Dann endlich legte das erste Floß an der niedrigen Kaimauer an. Hunderte Hände streckten sich den erschöpften Steppenreitern entgegen, um ihnen an Land zu helfen. Nicht alle konnten aus eigener Kraft gehen. Viele mußten gestützt oder getragen werden, und so mancher von denen, die das Ufer ohne fremde Hilfe erklommen, brach dort zusammen, als hätte er seine letzte Energie für diesen einen rettenden Schritt aufgespart.

Der Platz am Ufer wurde eng. Themistokles gab verschiedene Anweisungen, worauf die Menge auseinanderwich und die Flüchtlinge in einer langen, traurigen Reihe ins Innere Gorywynns geführt wurden, wo ihnen weitere Hilfe zuteil werden sollte.

»Da ist Priwinn!« rief Gorg.

Kim reckte sich auf die Zehenspitzen, um über die Köpfe der Menge hinwegsehen zu können. Der junge Steppenprinz war totenblaß. Ein blutiger, gezackter Kratzer lief über seine Wange bis zur Nasenwurzel hinauf, und um seine rechte Hand war ein schmuddeliger Verband gewickelt. Er wankte, und hätte ihn die Menge nicht einfach mit sich getragen, wäre er sicher gestürzt.

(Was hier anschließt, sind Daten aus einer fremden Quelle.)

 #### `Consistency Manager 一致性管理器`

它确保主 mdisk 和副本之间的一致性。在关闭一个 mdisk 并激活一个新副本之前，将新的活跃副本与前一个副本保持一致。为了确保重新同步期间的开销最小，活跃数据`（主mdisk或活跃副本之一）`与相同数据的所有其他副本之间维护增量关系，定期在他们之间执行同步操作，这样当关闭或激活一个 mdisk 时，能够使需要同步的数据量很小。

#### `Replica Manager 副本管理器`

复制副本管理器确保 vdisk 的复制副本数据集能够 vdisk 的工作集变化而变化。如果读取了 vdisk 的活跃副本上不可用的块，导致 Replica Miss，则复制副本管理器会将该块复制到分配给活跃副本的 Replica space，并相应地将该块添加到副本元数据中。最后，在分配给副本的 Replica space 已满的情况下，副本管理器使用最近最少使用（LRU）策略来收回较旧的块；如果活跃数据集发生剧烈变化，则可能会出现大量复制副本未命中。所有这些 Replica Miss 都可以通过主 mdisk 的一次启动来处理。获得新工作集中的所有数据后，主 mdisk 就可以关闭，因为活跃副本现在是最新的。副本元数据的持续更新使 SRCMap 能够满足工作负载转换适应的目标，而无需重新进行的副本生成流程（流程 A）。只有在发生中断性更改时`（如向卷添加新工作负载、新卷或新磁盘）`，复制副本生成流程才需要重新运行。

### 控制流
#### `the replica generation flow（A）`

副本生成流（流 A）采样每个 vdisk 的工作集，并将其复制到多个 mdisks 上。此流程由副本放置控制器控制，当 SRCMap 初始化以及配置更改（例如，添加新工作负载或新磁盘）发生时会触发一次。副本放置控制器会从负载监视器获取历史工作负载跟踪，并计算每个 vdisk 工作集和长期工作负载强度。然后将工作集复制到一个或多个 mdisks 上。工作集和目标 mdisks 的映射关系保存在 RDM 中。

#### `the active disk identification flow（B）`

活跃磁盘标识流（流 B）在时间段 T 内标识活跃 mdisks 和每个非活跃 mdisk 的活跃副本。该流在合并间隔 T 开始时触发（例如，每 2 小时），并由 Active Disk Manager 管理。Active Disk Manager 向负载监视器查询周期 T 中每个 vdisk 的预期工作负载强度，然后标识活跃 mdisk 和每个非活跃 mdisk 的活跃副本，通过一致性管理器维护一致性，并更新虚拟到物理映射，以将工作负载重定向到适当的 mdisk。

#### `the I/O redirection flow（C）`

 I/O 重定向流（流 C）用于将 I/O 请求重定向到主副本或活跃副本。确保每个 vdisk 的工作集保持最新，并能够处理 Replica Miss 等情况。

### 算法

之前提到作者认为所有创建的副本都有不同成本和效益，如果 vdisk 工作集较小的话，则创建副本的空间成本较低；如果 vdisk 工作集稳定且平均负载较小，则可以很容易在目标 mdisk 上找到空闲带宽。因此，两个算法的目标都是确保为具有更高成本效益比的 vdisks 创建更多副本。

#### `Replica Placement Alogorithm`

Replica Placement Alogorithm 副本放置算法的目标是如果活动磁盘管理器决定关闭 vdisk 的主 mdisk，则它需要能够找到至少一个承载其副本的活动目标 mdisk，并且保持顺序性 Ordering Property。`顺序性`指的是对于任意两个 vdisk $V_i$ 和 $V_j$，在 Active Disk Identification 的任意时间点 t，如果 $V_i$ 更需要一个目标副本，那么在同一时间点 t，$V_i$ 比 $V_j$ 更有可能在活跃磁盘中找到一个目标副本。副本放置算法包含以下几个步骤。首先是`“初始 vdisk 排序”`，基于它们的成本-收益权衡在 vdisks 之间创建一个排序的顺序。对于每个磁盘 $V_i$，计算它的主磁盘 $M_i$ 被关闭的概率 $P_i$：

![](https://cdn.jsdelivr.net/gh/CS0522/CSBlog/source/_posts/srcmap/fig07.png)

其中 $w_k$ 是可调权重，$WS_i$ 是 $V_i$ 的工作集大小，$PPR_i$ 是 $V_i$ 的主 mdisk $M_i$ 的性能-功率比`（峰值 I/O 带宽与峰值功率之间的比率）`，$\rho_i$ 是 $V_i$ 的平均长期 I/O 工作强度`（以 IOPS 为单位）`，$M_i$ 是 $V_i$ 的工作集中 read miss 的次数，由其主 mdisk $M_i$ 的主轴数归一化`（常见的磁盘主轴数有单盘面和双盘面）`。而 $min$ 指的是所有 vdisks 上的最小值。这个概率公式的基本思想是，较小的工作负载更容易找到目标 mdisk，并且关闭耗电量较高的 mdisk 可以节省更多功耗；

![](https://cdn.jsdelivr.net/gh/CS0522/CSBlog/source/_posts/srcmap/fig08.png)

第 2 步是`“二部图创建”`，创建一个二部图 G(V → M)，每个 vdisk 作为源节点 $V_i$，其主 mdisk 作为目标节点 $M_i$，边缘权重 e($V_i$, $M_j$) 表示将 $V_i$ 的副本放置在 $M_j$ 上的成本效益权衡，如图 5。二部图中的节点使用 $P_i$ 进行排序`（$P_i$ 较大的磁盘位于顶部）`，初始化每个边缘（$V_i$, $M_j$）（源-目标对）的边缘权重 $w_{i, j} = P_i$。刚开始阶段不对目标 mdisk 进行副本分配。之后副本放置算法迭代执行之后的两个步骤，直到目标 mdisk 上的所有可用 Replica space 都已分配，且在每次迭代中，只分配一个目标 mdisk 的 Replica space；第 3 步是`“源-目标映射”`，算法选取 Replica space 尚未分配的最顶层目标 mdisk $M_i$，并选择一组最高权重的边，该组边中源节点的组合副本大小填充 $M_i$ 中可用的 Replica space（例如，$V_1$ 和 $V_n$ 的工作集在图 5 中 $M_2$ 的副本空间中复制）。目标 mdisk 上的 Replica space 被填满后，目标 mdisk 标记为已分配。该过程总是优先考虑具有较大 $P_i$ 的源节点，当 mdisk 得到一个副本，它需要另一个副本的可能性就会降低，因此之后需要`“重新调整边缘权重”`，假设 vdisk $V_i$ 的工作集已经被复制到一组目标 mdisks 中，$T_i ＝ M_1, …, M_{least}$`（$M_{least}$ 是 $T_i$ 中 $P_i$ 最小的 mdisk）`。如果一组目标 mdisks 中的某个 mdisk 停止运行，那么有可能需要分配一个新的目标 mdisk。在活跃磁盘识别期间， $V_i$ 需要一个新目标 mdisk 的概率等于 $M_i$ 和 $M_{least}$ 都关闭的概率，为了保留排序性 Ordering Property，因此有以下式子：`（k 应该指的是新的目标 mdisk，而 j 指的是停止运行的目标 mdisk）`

Themistokles entdeckte den Prinzen im gleichen Augenblick. Er schwang seinen Stab, scheuchte Männer und Frauen beiseite und eilte Priwinn entgegen. Kim, Kelhim und Gorg bahnten sich ebenfalls eine Schneise. Sie kamen gerade noch rechtzeitig, um Priwinn vor dem Zusammenbrechen zu bewahren. Gorg fing ihn mit einer seiner mächtigen Pranken auf.

Themistokles beugte sich besorgt zu dem Prinzen herunter.

»Prinz Priwinn!« sagte er mit mühsam beherrschter Stimme. »Ihr lebt! Den Göttern sei Dank! Wo ist Euer Vater? Und was ist geschehen?«

Priwinn schob Gorgs Hand beiseite. Er schwankte und ließ sich mit einem Seufzer der Erschöpfung zu Boden sinken.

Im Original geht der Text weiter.